Genetics is not an excuse when it comes to no less than default genetic body composition – how much muscle/mass tissue and skinny fat tissue a person has from birth. Genetics is a fact, and our MRI Study (72) will prove it

Although, genetics is, indeed, not an excuse to be unhealthy. The more skinny fat tissue you are experiencing the more diligent you will have to be with healthy, science-based diet, exercise, and lifestyle choices throughout your life to be a healthy weight and remain healthy.

Is Muscle/Mass Genetic – How Does It Affect Skinny Fat?

All that said, with enough hard work you can reduce any skinny fat tissue you have by safely losing regular white/yellow fat weight and adding muscle mass; you may even look like (or close to) the Standard BT1. And with enough hard work consistently and regularly throughout your life, you can maintain those changes.

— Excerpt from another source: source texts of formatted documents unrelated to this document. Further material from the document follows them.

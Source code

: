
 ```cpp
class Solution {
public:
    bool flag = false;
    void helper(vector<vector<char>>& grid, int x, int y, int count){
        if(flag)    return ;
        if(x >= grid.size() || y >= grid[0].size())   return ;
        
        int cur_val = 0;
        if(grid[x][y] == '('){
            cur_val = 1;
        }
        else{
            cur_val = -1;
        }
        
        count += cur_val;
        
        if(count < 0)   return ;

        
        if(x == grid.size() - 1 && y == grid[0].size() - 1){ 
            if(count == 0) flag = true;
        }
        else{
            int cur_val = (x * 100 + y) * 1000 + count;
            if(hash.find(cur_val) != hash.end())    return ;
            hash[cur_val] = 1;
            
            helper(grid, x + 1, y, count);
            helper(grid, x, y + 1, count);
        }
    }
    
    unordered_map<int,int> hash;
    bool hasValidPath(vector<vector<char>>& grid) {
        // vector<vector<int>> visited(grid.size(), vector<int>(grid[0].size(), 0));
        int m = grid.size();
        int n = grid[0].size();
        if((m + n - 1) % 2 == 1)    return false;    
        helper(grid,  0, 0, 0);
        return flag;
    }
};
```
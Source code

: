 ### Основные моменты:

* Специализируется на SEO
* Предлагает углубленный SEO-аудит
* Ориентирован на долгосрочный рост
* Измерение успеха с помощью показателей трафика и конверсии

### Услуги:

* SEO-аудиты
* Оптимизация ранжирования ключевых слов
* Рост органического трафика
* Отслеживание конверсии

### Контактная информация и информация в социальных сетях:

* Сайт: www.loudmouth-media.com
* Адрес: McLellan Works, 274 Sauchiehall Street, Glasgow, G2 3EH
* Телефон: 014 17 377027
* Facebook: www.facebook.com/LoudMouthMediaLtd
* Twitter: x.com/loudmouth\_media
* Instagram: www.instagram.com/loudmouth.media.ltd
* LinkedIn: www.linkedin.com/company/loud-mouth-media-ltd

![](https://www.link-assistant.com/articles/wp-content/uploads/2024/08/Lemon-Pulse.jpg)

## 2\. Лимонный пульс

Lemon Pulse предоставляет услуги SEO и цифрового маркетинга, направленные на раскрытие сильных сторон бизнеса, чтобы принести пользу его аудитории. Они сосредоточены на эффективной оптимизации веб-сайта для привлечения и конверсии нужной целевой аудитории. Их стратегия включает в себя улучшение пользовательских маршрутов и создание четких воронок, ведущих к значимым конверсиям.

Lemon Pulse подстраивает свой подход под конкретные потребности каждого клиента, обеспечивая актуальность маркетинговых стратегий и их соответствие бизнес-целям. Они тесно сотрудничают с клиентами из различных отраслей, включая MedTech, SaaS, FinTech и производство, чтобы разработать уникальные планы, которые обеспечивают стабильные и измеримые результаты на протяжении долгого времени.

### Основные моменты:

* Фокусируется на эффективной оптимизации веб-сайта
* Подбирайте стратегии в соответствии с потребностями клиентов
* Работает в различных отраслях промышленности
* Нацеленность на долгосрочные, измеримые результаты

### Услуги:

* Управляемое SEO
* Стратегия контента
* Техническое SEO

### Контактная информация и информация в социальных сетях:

Moreover, maybe, if you are one of the very rare few people who tempt evolution and cause a positive genetic mutation (47, 48, 49, 50) that is permanent, you might pass it on to your next generation progeny.

Yes, muscle/mass (or lack thereof) is genetic while being directly influenced by diet, exercise, and lifestyle. The more skinny fat tissue you have, the more it affects your regular white/yellow fat weight loss and weight gain efforts along with metabolism (51), diet (52), exercise (53), and lifestyle (54). The Scientific Health Quizzes help make sense of all of that, free options are available.

Is Skinny Fat Genetic?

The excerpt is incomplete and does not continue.